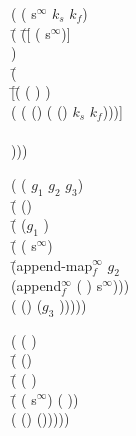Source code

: 
\begin{ZZZZschemedisplay}%
( ( s$^\infty$ $k_s$ $k_f$)\\%
\PRN \HL \=( \=(\=[ ( s$^\infty$)]\\%
  \>     \> )\\%
  \>\HL \HL \=(\\%
  \>  \>\PRN \HL \=[\=( ( ) )\\%
  \>  \>  \> \>( ( () ( () $k_s$ $k_f$)))]\\%
  \>  \>  \>[(\va{null?} \va{ss}) ($k_f$)]\\%
  \>  \>  )))
\end{ZZZZschemedisplay}

\begin{ZZZZschemedisplay}%
( ( $g_1$ $g_2$ $g_3$)\\%
\PRN \HL \=( ()\\%
  \>\PRN \HL \=( ($g_1$ )\\%
  \>  \>\PRN \HL \=( ( s$^\infty$)\\%
  \>  \>  \>\PRN \HL \=(append-map$^\infty_f$ $g_2$\\%
  \>  \>  \>  \>\PRN \HL (append$^\infty_f$ ( ) s$^\infty$)))\\%
  \>  \>  \>( () ($g_3$ )))))
\end{ZZZZschemedisplay}

\begin{ZZZZschemedisplay}%
( ( )\\%
\PRN \HL \=( ()\\%
  \>\PRN \HL \=( ( )\\%
  \>  \>\PRN \HL \=( ( s$^\infty$) ( ))\\%
  \>  \>  \>( () ()))))%
\end{ZZZZschemedisplay}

•••

Write out the material exactly as it stands, omitting every picture.

• [Answer for the task]
Source code

: 
\begin{ZZZZschemedisplay}%
( ( s$^\infty$ $k_s$ $k_f$)\\%
\PRN \HL \=( \=(\=[ ( s$^\infty$)]\\%
  \>     \> )\\%
  \>\HL \HL \=(\\%
  \>  \>\PRN \HL \=[\=( ( ) )\\%
  \>  \>  \> \>( ( () ( () $k_s$ $k_f$)))]\\%
  \>  \>  \>[(\va{null?} \va{ss}) ($k_f$)]\\%
  \>  \>  )))
\end{ZZZZschemedisplay}

\begin{ZZZZschemedisplay}%
( ( $g_1$ $g_2$ $g_3$)\\%
\PRN \HL \=( ()\\%
  \>\PRN \HL \=( ($g_1$ )\\%
  \>  \>\PRN \HL \=( ( s$^\infty$)\\%
  \>  \>  \>\PRN \HL \=(append-map$^\infty_f$ $g_2$\\%
  \>  \>  \>  \>\PRN \HL (append$^\infty_f$ ( ) s$^\infty$)))\\%
  \>  \>  \>( () ($g_3$ )))))
\end{ZZZZschemedisplay}

\begin{ZZZZschemedisplay}%
( ( )\\%
\PRN \HL \=( ()\\%
  \>\PRN \HL \=( ( )\\%
  \>  \>\PRN \HL \=( ( s$^\infty$) ( ))\\%
  \>  \>  \>( () ()))))%
\end{ZZZZschemedisplay}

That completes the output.